• [Input for this task]:

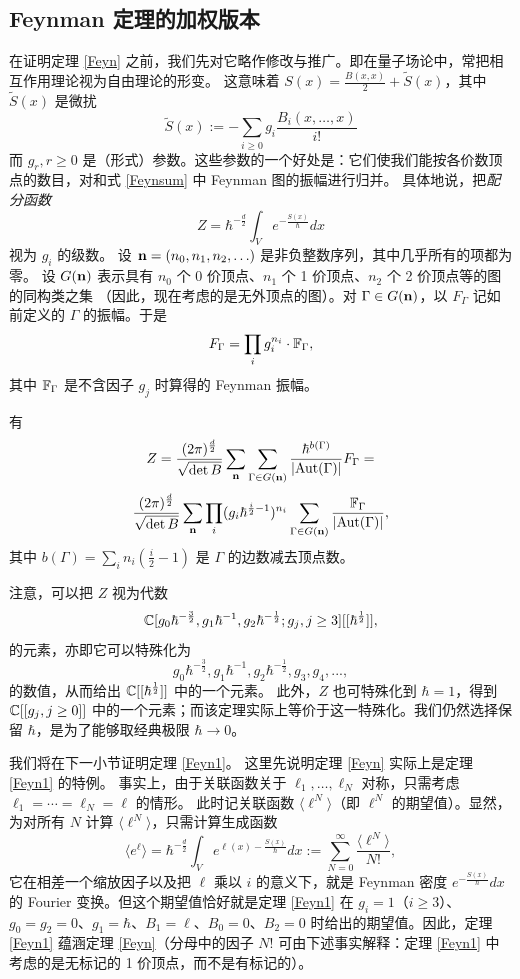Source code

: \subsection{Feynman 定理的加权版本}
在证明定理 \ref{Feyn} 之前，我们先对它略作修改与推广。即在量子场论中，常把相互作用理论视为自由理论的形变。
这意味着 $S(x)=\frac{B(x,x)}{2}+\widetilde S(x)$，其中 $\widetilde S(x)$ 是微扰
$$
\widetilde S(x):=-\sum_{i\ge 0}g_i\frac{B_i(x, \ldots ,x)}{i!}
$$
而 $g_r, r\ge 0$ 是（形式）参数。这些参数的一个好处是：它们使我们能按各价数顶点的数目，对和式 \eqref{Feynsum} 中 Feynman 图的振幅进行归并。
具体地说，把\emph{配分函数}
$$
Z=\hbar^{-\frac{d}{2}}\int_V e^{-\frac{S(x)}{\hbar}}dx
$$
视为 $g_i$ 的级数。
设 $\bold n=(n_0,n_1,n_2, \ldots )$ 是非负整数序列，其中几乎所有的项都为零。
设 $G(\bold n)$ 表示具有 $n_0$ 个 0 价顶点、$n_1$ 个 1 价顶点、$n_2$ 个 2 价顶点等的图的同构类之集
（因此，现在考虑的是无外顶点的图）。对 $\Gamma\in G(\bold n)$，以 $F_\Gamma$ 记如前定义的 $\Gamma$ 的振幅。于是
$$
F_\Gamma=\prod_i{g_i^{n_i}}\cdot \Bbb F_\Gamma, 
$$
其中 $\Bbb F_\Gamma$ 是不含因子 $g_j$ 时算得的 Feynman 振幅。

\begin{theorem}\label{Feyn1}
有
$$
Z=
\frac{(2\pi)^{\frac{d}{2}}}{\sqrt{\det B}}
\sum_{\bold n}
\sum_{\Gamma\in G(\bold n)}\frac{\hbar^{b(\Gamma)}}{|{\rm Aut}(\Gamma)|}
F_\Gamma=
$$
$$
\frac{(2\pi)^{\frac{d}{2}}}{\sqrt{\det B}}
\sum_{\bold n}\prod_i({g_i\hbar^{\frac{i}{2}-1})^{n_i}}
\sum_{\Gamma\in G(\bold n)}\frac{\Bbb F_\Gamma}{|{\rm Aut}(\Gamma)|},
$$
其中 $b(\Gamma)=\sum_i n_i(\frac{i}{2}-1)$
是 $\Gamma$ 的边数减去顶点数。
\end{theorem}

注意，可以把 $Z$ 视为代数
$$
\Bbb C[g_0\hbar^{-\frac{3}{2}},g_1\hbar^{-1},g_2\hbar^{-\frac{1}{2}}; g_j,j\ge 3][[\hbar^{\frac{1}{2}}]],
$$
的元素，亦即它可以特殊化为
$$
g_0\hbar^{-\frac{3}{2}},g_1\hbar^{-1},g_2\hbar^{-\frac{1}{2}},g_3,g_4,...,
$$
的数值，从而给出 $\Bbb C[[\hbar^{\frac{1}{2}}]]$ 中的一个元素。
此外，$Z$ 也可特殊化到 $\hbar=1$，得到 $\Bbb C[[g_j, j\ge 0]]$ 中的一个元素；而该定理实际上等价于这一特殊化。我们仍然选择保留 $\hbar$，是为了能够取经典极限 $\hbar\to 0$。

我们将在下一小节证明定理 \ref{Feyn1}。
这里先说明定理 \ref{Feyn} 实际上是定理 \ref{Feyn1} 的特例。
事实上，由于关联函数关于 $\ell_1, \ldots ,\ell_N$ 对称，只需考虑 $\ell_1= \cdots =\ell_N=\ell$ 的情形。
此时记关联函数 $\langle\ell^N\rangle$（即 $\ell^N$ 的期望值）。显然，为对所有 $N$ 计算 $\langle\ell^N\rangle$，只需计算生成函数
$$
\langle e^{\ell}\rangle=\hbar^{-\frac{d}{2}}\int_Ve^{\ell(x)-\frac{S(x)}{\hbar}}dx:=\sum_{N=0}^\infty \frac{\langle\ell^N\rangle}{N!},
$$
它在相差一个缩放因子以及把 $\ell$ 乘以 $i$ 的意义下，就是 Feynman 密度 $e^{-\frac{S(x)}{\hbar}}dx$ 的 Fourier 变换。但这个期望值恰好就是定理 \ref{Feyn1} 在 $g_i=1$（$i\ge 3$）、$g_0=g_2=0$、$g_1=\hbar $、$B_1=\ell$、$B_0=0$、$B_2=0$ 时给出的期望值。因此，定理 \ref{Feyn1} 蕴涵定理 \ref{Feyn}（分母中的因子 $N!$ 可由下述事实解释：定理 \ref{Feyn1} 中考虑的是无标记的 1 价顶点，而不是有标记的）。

• [Your objective]: Go through the material line by line. Show each line that contains the string "langle".

• [Task output]:
此时记关联函数 $\langle\ell^N\rangle$（即 $\ell^N$ 的期望值）。显然，为对所有 $N$ 计算 $\langle\ell^N\rangle$，只需计算生成函数
\langle e^{\ell}\rangle=\hbar^{-\frac{d}{2}}\int_Ve^{\ell(x)-\frac{S(x)}{\hbar}}dx:=\sum_{N=0}^\infty \frac{\langle\ell^N\rangle}{N!},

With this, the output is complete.